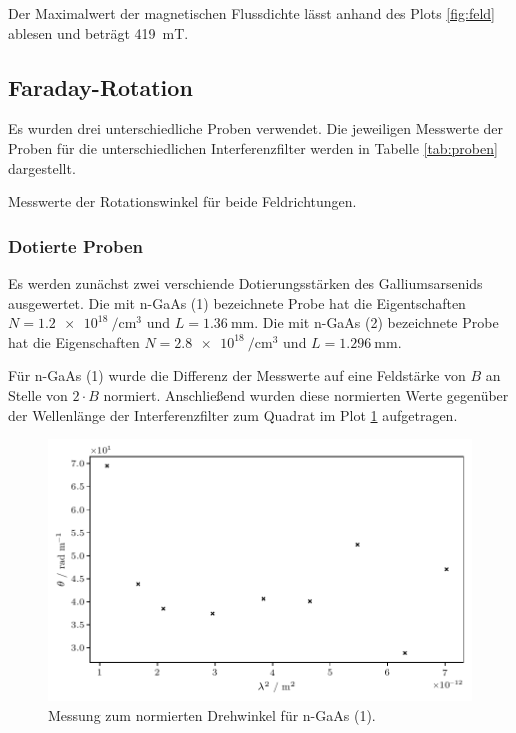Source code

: Der Maximalwert der magnetischen Flussdichte lässt anhand des Plots \ref{fig:feld} ablesen und beträgt
\qty{419}{\milli\tesla}.

\subsection{Faraday-Rotation}

Es wurden drei unterschiedliche Proben verwendet. Die jeweiligen Messwerte der Proben für die unterschiedlichen Interferenzfilter werden
in Tabelle \ref{tab:proben} dargestellt.

\begin{table}[H]
	\centering
	\caption{Messwerte der Rotationswinkel für beide Feldrichtungen.}
	
	\label{tab:proben}
\end{table}

\subsubsection{Dotierte Proben}
\label{sec:Dotierte}

Es werden zunächst zwei verschiende Dotierungsstärken des Galliumsarsenids ausgewertet. Die mit n-GaAs (1) bezeichnete
Probe hat die Eigentschaften $N = \qty{1.2e18}{\per\centi\meter\cubed}$ und $L = \qty{1.36}{\milli\meter}$. Die mit n-GaAs (2)
bezeichnete Probe hat die Eigenschaften $N = \qty{2.8e18}{\per\centi\meter\cubed}$ und $L = \qty{1.296}{\milli\meter}$.

Für n-GaAs (1) wurde die Differenz der Messwerte auf eine Feldstärke von $B$ an Stelle von $2 \cdot B$ normiert.
Anschließend wurden diese normierten Werte gegenüber der Wellenlänge der Interferenzfilter zum Quadrat im
Plot \ref{fig:dotiert-1} aufgetragen.

\begin{figure}[H]
    \centering
    \includegraphics{build/doped-1.pdf}
    \caption{Messung zum normierten Drehwinkel für n-GaAs (1).}
    \label{fig:dotiert-1}
\end{figure}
★ ★ ★ ★ ★
(Task to complete):
Restate every line above word for word. Do not carry over the images.

(Reply):
Source code

: Der Maximalwert der magnetischen Flussdichte lässt anhand des Plots \ref{fig:feld} ablesen und beträgt
\qty{419}{\milli\tesla}.

\subsection{Faraday-Rotation}

Es wurden drei unterschiedliche Proben verwendet. Die jeweiligen Messwerte der Proben für die unterschiedlichen Interferenzfilter werden
in Tabelle \ref{tab:proben} dargestellt.

\begin{table}[H]
	\centering
	\caption{Messwerte der Rotationswinkel für beide Feldrichtungen.}
	
	\label{tab:proben}
\end{table}

\subsubsection{Dotierte Proben}
\label{sec:Dotierte}

Es werden zunächst zwei verschiende Dotierungsstärken des Galliumsarsenids ausgewertet. Die mit n-GaAs (1) bezeichnete
Probe hat die Eigentschaften $N = \qty{1.2e18}{\per\centi\meter\cubed}$ und $L = \qty{1.36}{\milli\meter}$. Die mit n-GaAs (2)
bezeichnete Probe hat die Eigenschaften $N = \qty{2.8e18}{\per\centi\meter\cubed}$ und $L = \qty{1.296}{\milli\meter}$.

Für n-GaAs (1) wurde die Differenz der Messwerte auf eine Feldstärke von $B$ an Stelle von $2 \cdot B$ normiert.
Anschließend wurden diese normierten Werte gegenüber der Wellenlänge der Interferenzfilter zum Quadrat im
Plot \ref{fig:dotiert-1} aufgetragen.

\begin{figure}[H]
    \centering
    \includegraphics{build/doped-1.pdf}
    \caption{Messung zum normierten Drehwinkel für n-GaAs (1).}
    \label{fig:dotiert-1}
\end{figure}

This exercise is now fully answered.